## SUPPLIED DATA
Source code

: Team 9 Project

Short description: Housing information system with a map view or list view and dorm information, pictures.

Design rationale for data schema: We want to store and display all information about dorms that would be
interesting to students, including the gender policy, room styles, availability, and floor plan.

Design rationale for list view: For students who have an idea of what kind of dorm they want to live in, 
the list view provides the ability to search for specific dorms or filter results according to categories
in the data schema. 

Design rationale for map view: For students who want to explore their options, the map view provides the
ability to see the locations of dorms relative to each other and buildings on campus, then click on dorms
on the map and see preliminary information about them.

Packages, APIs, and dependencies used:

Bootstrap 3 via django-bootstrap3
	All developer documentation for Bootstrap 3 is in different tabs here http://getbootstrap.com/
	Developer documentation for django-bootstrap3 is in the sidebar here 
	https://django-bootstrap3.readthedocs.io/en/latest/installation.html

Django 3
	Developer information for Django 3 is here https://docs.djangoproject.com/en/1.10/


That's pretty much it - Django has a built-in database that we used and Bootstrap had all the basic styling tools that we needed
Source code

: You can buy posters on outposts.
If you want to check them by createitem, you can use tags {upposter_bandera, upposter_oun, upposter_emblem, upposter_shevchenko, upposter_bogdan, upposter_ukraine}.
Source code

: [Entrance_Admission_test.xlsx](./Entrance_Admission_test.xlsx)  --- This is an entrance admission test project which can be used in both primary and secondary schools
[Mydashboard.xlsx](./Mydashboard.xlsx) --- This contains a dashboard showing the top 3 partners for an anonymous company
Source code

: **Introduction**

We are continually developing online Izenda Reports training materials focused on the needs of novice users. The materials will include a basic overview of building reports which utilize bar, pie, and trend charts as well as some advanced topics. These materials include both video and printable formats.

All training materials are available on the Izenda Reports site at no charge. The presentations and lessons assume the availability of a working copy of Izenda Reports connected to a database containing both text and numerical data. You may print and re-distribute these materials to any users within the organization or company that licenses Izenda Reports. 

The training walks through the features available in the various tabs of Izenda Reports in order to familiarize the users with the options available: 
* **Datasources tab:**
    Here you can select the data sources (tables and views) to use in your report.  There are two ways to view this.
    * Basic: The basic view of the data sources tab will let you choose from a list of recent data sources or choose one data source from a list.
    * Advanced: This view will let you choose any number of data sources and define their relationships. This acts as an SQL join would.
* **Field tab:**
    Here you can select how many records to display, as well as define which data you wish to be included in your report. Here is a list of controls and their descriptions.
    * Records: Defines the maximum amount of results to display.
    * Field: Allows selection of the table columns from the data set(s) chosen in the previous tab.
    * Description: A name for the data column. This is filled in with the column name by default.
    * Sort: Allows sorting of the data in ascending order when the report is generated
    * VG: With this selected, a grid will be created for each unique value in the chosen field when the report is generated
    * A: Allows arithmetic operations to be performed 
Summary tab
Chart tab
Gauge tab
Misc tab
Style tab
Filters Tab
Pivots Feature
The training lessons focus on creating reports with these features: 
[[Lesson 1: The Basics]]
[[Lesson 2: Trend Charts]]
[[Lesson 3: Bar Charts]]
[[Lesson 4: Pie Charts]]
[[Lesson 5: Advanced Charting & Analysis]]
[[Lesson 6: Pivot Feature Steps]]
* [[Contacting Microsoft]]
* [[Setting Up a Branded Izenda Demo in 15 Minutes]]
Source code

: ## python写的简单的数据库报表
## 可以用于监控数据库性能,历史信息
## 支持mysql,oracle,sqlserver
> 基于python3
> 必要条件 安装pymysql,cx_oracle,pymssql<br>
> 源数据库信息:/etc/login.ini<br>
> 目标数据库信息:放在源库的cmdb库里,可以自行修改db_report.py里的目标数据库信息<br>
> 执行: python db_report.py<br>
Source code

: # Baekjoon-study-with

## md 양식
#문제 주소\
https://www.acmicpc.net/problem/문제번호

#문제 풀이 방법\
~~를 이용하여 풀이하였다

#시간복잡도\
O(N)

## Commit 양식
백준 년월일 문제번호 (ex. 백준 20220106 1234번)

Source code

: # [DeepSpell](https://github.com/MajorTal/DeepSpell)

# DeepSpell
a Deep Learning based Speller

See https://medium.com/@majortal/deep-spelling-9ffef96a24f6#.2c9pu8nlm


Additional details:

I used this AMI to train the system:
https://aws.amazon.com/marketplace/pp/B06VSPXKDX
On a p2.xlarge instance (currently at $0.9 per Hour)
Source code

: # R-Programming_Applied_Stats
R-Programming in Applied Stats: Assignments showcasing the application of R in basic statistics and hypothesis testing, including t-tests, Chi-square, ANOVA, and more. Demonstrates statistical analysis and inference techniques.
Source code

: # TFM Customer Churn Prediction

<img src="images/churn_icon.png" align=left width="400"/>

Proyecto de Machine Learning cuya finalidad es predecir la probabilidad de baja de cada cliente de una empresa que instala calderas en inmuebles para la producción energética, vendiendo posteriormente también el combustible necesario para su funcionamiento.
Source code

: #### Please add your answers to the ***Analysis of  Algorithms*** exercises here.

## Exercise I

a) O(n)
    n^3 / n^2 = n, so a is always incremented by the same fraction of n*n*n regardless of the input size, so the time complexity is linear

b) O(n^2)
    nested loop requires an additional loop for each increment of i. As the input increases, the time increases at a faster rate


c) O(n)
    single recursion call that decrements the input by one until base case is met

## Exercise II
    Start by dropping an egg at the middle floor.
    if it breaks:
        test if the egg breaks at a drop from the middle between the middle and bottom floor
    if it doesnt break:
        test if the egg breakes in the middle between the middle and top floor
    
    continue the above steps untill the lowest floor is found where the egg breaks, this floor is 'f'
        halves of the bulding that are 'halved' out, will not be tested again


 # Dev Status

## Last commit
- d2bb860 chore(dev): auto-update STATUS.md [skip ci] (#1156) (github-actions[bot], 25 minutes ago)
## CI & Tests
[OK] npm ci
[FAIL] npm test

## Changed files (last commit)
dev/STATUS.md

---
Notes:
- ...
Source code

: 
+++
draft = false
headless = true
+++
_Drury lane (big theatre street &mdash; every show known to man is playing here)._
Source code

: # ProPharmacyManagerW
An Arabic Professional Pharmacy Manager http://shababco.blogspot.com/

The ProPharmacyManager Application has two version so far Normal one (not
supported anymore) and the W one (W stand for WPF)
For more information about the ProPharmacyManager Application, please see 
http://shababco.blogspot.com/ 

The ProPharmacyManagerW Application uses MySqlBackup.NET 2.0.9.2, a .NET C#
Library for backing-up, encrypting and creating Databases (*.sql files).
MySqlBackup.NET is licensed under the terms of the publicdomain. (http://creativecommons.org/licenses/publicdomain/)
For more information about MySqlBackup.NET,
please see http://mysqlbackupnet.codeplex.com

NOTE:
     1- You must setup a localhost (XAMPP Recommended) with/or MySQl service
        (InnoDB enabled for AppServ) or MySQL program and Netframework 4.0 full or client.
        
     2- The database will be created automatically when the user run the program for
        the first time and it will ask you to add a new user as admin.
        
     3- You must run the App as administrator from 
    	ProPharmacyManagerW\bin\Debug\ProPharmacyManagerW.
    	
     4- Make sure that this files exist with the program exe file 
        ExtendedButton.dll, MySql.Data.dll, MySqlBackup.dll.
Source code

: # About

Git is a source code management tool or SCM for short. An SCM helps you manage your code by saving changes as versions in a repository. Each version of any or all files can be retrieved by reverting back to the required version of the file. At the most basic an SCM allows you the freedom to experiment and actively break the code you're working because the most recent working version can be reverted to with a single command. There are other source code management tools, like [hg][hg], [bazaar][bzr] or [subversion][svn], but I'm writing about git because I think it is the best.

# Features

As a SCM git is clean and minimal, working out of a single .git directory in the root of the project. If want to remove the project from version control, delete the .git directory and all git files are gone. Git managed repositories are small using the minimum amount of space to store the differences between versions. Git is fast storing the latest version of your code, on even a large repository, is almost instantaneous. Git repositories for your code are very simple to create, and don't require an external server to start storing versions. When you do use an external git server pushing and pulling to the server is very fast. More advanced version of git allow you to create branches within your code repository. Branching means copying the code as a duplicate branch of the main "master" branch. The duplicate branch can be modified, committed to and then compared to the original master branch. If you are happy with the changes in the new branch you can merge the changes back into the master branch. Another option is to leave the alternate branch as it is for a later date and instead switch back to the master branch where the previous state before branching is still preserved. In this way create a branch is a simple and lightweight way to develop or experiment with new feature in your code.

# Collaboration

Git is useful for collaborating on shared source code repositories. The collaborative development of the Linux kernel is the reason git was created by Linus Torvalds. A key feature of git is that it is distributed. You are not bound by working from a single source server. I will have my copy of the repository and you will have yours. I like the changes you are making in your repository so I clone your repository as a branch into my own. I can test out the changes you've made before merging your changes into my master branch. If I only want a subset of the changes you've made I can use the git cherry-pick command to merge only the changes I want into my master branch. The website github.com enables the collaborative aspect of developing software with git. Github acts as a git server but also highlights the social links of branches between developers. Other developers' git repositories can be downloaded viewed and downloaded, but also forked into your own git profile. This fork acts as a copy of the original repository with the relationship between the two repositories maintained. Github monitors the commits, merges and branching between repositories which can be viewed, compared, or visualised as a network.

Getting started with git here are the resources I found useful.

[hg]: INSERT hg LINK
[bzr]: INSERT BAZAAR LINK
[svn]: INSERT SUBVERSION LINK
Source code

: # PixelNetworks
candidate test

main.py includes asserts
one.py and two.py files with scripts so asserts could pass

## WORK REQUEST
Return, exactly as written, the "main.py includes asserts" line and each line after it through the end of the listing above.

## ANSWER TO THE PROBLEM
main.py includes asserts
one.py and two.py files with scripts so asserts could pass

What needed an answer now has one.